When remodeling a bathroom in an older home, it’s not unusual to find fixtures that are as old as the home itself, sometimes 50 years or older. Often these fixtures, including toilets, are still in good working condition, which is a testament to the quality of products produced during that era. But older fixtures such as toilets were limited in choice to some basic options such as color and shape. Today, we have a wide range of options. Manufacturers have introduced many new features and designs that have improved the efficiency, performance, comfort and aesthetics of toilets.
Whether you are remodeling or updating a bathroom, here are seven facts to know that will help to you select the best toilet:
1. Water Efficiency
Today’s toilets use considerably less water than models made before 1995. That’s when new federal standards went into effect and required manufacturers to make toilets that use 1.6 gallons per flush or less. Pre-1995 toilets, which are in many homes today, use as much as 6 gallons of water per flush. So it’s not surprising to learn that, according to the U.S. Environmental Protection Agency, about 30 percent of water consumption in the average home is attributed to toilet flushing. Takeaway: if your toilet was made before 1995, it’s time to replace it.

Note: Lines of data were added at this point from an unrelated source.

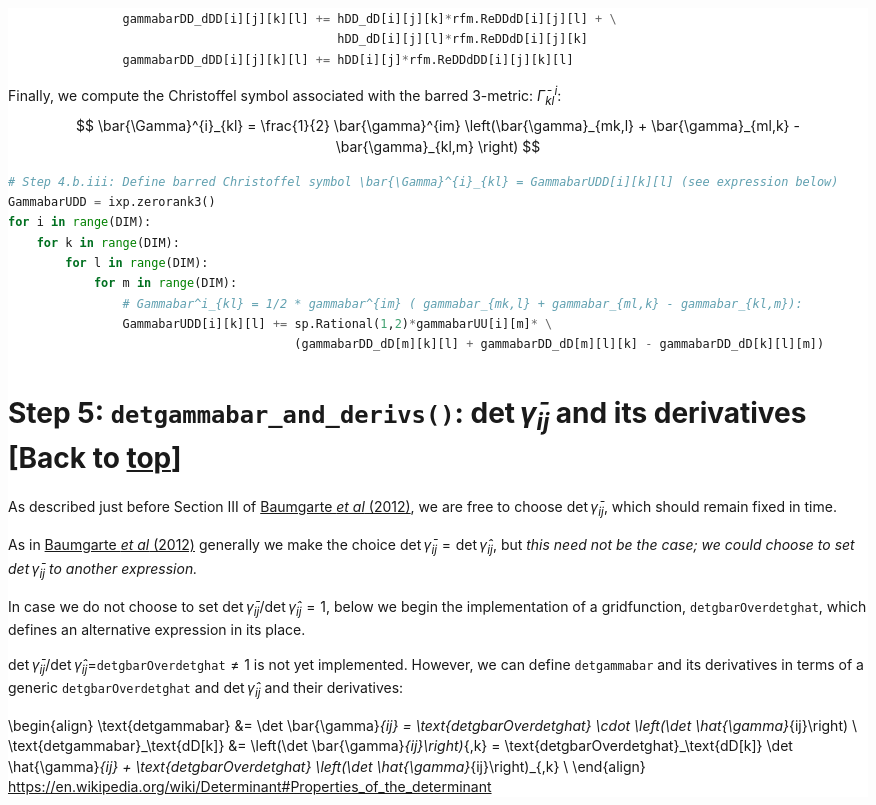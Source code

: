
```python
                gammabarDD_dDD[i][j][k][l] += hDD_dD[i][j][k]*rfm.ReDDdD[i][j][l] + \
                                              hDD_dD[i][j][l]*rfm.ReDDdD[i][j][k]
                gammabarDD_dDD[i][j][k][l] += hDD[i][j]*rfm.ReDDdDD[i][j][k][l]

```

Finally, we compute the Christoffel symbol associated with the barred 3-metric: $\bar{\Gamma}^{i}_{kl}$:
$$
\bar{\Gamma}^{i}_{kl} = \frac{1}{2} \bar{\gamma}^{im} \left(\bar{\gamma}_{mk,l} + \bar{\gamma}_{ml,k} - \bar{\gamma}_{kl,m} \right)
$$


```python
# Step 4.b.iii: Define barred Christoffel symbol \bar{\Gamma}^{i}_{kl} = GammabarUDD[i][k][l] (see expression below)
GammabarUDD = ixp.zerorank3()
for i in range(DIM):
    for k in range(DIM):
        for l in range(DIM):
            for m in range(DIM):
                # Gammabar^i_{kl} = 1/2 * gammabar^{im} ( gammabar_{mk,l} + gammabar_{ml,k} - gammabar_{kl,m}):
                GammabarUDD[i][k][l] += sp.Rational(1,2)*gammabarUU[i][m]* \
                                        (gammabarDD_dD[m][k][l] + gammabarDD_dD[m][l][k] - gammabarDD_dD[k][l][m])
```

<a id='detgammabar_and_derivs'></a>

# Step 5: `detgammabar_and_derivs()`: $\det \bar{\gamma}_{ij}$ and its derivatives \[Back to [top](#toc)\]
$$\label{detgammabar_and_derivs}$$


As described just before Section III of [Baumgarte *et al* (2012)](https://arxiv.org/pdf/1211.6632.pdf), we are free to choose $\det \bar{\gamma}_{ij}$, which should remain fixed in time.

As in [Baumgarte *et al* (2012)](https://arxiv.org/pdf/1211.6632.pdf) generally we make the choice $\det \bar{\gamma}_{ij} = \det \hat{\gamma}_{ij}$, but *this need not be the case; we could choose to set $\det \bar{\gamma}_{ij}$ to another expression.*

In case we do not choose to set $\det \bar{\gamma}_{ij}/\det \hat{\gamma}_{ij}=1$, below we begin the implementation of a gridfunction, `detgbarOverdetghat`, which defines an alternative expression in its place. 

$\det \bar{\gamma}_{ij}/\det \hat{\gamma}_{ij}$=`detgbarOverdetghat`$\ne 1$ is not yet implemented. However, we can define `detgammabar` and its derivatives in terms of a generic `detgbarOverdetghat` and $\det \hat{\gamma}_{ij}$ and their derivatives:

\begin{align}
\text{detgammabar} &= \det \bar{\gamma}_{ij} = \text{detgbarOverdetghat} \cdot \left(\det \hat{\gamma}_{ij}\right) \\
\text{detgammabar}\_\text{dD[k]} &= \left(\det \bar{\gamma}_{ij}\right)_{,k} = \text{detgbarOverdetghat}\_\text{dD[k]} \det \hat{\gamma}_{ij} +  \text{detgbarOverdetghat} \left(\det \hat{\gamma}_{ij}\right)_{,k} \\
\end{align}
https://en.wikipedia.org/wiki/Determinant#Properties_of_the_determinant


[comment]: <> (Introduction: TODO)
[comment]: <> (Fix Link Above: TODO)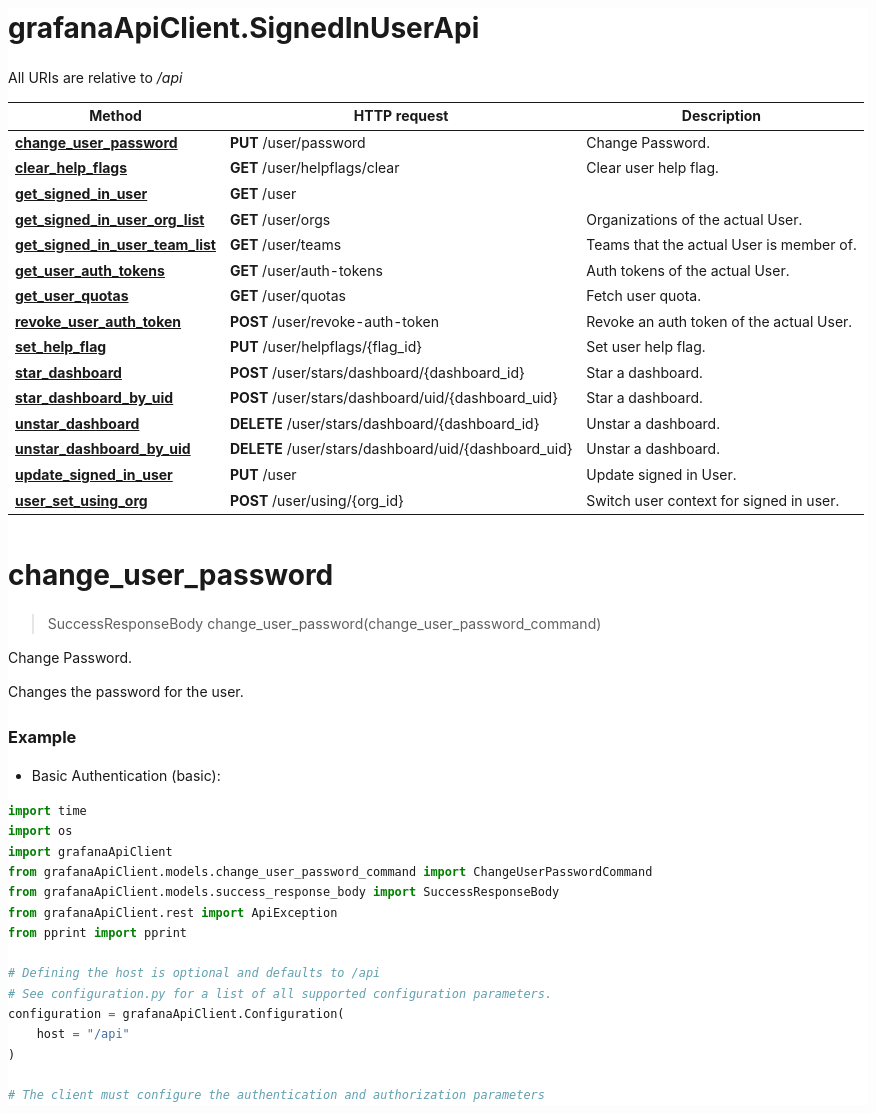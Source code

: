 # grafanaApiClient.SignedInUserApi

All URIs are relative to */api*

Method | HTTP request | Description
------------- | ------------- | -------------
[**change_user_password**](SignedInUserApi.md#change_user_password) | **PUT** /user/password | Change Password.
[**clear_help_flags**](SignedInUserApi.md#clear_help_flags) | **GET** /user/helpflags/clear | Clear user help flag.
[**get_signed_in_user**](SignedInUserApi.md#get_signed_in_user) | **GET** /user | 
[**get_signed_in_user_org_list**](SignedInUserApi.md#get_signed_in_user_org_list) | **GET** /user/orgs | Organizations of the actual User.
[**get_signed_in_user_team_list**](SignedInUserApi.md#get_signed_in_user_team_list) | **GET** /user/teams | Teams that the actual User is member of.
[**get_user_auth_tokens**](SignedInUserApi.md#get_user_auth_tokens) | **GET** /user/auth-tokens | Auth tokens of the actual User.
[**get_user_quotas**](SignedInUserApi.md#get_user_quotas) | **GET** /user/quotas | Fetch user quota.
[**revoke_user_auth_token**](SignedInUserApi.md#revoke_user_auth_token) | **POST** /user/revoke-auth-token | Revoke an auth token of the actual User.
[**set_help_flag**](SignedInUserApi.md#set_help_flag) | **PUT** /user/helpflags/{flag_id} | Set user help flag.
[**star_dashboard**](SignedInUserApi.md#star_dashboard) | **POST** /user/stars/dashboard/{dashboard_id} | Star a dashboard.
[**star_dashboard_by_uid**](SignedInUserApi.md#star_dashboard_by_uid) | **POST** /user/stars/dashboard/uid/{dashboard_uid} | Star a dashboard.
[**unstar_dashboard**](SignedInUserApi.md#unstar_dashboard) | **DELETE** /user/stars/dashboard/{dashboard_id} | Unstar a dashboard.
[**unstar_dashboard_by_uid**](SignedInUserApi.md#unstar_dashboard_by_uid) | **DELETE** /user/stars/dashboard/uid/{dashboard_uid} | Unstar a dashboard.
[**update_signed_in_user**](SignedInUserApi.md#update_signed_in_user) | **PUT** /user | Update signed in User.
[**user_set_using_org**](SignedInUserApi.md#user_set_using_org) | **POST** /user/using/{org_id} | Switch user context for signed in user.


# **change_user_password**
> SuccessResponseBody change_user_password(change_user_password_command)

Change Password.

Changes the password for the user.

### Example

* Basic Authentication (basic):
```python
import time
import os
import grafanaApiClient
from grafanaApiClient.models.change_user_password_command import ChangeUserPasswordCommand
from grafanaApiClient.models.success_response_body import SuccessResponseBody
from grafanaApiClient.rest import ApiException
from pprint import pprint

# Defining the host is optional and defaults to /api
# See configuration.py for a list of all supported configuration parameters.
configuration = grafanaApiClient.Configuration(
    host = "/api"
)

# The client must configure the authentication and authorization parameters
```
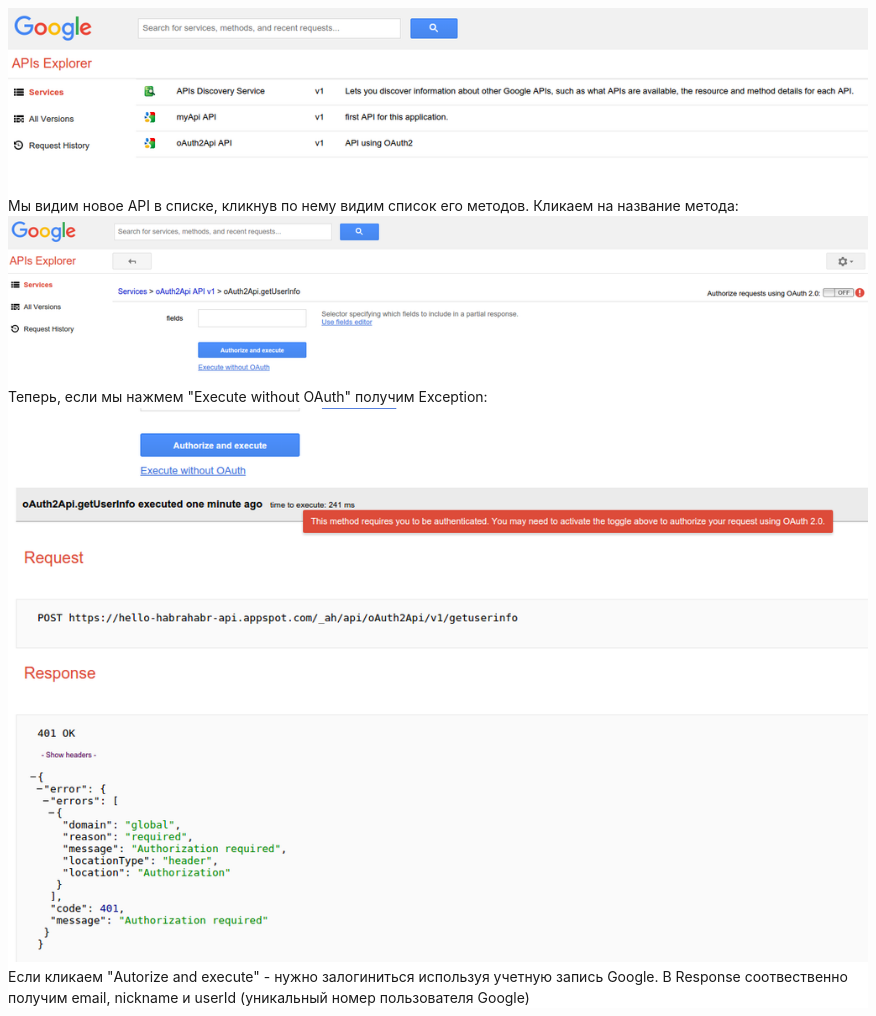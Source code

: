 <img src="https://raw.githubusercontent.com/ageyev/cloud-endpoints-tutorial/master/habrahabr/images/Selection_05.png"/>
Мы видим новое API в списке, кликнув по нему видим список его методов.
Кликаем на название метода:
<img src="https://raw.githubusercontent.com/ageyev/cloud-endpoints-tutorial/master/habrahabr/images/Selection_07.png"/>
Теперь, если мы нажмем "Execute without OAuth" получим Exception:
<img src="https://raw.githubusercontent.com/ageyev/cloud-endpoints-tutorial/master/habrahabr/images/Selection_08.png"/>
Если кликаем "Autorize and execute" - нужно залогиниться используя учетную запись Google. В Response соотвественно получим email, nickname и userId (уникальный номер пользователя Google)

Many of today’s toilets are much more efficient in the use of water that what’s required by federal standards. Look for toilets with the WaterSense label, which means it uses 20 percent or less water than the federal standard.
2. New Technology
To achieve (and exceed) water efficiency standards, manufacturers have come up with new toilet designs:
- Low-flow toilets. Low-flow toilets use gravity and toilet design to flush waste. Pressurized air in the tank pushes water into the bowl with more force. Wider “flapper valves” (the hole in the tank) and “trapways” (the hole at the bottom of the toilets) flush less water.
- Dual-flush toilets. Dual-flush toilets have two buttons or levers. One is for liquid waste and the other is for solid waste. Dual flush toilets reduce the amount of water used (0.8 gallons for liquid waste and 1.6 gallons for solid waste). However, dual flush toilets can be more expensive than low flow toilets and retain less water in the bowl, which may make them less attractive.
3. Toilet Size
The closer a toilet is to the wall, the less space it uses. There are three types of toilets:
- Round bowls. This shape uses the least amount of space. A round bowl will extend 25-to-28 inches from the wall.
- Elongated bowls. The largest and most comfortable type of toilet, it extends 29-to-31 inches from the wall.
- Compact elongated toilets. A style that offers both efficient use of space and comfort and extends as little as 25½ inches from the wall.
When considering toilet comfort, consider “Comfort Height” models. These toilets are the height of a chair seat and are 17-to-19 inches from the floor. Standard toilet seat height is 14-to-15 inches from the floor. It’s important to consider who may be using the toilet when determining the appropriate height for your bathroom. If the primary users are adults, “comfort height” would be optimal. However, if the toilet is in a bathroom used by young children a standard height toilet is the best option.
Today, manufacturers are designing toilets as architectural elements in a bathroom. Much attention is paid to creating attractive shapes and forms, and to giving consumers color options. Although white remains the dominant color choice, today’s colors also include beige, black and gray. One of the easiest ways to add color to a toilet is to choose a colored seat. Toilets come in three basic styles:
- One-Piece Toilets. One-piece toilets occupy less space and are easy to clean. They have a lower profile than a separated tank and bowl.
- Two-Piece Toilets. Two-piece toilets are the most common toilet in homes today. There are many designs and styles available.
- Tankless Toilets. Tankless toilets are popular because of their small size and water conservation. Tankless toilets have a direct line with enough pressure to clear the bowl and don’t require a tank of water to clear waste.
Most manufacturers offer a 3-to-5 year limited warranty on parts. Different terms apply to the chinaware and toilet seats. Some warranty chinaware for the lifetime of the toilet.
7. New Features
Toilets can range in price from $100 to several thousand dollars. Luxury models include bowls with a light, bidets, seat warmers, dryers, health monitors, flush sensors and there’s even a toilet with an iPad mounted on a lid with a swivel hinge.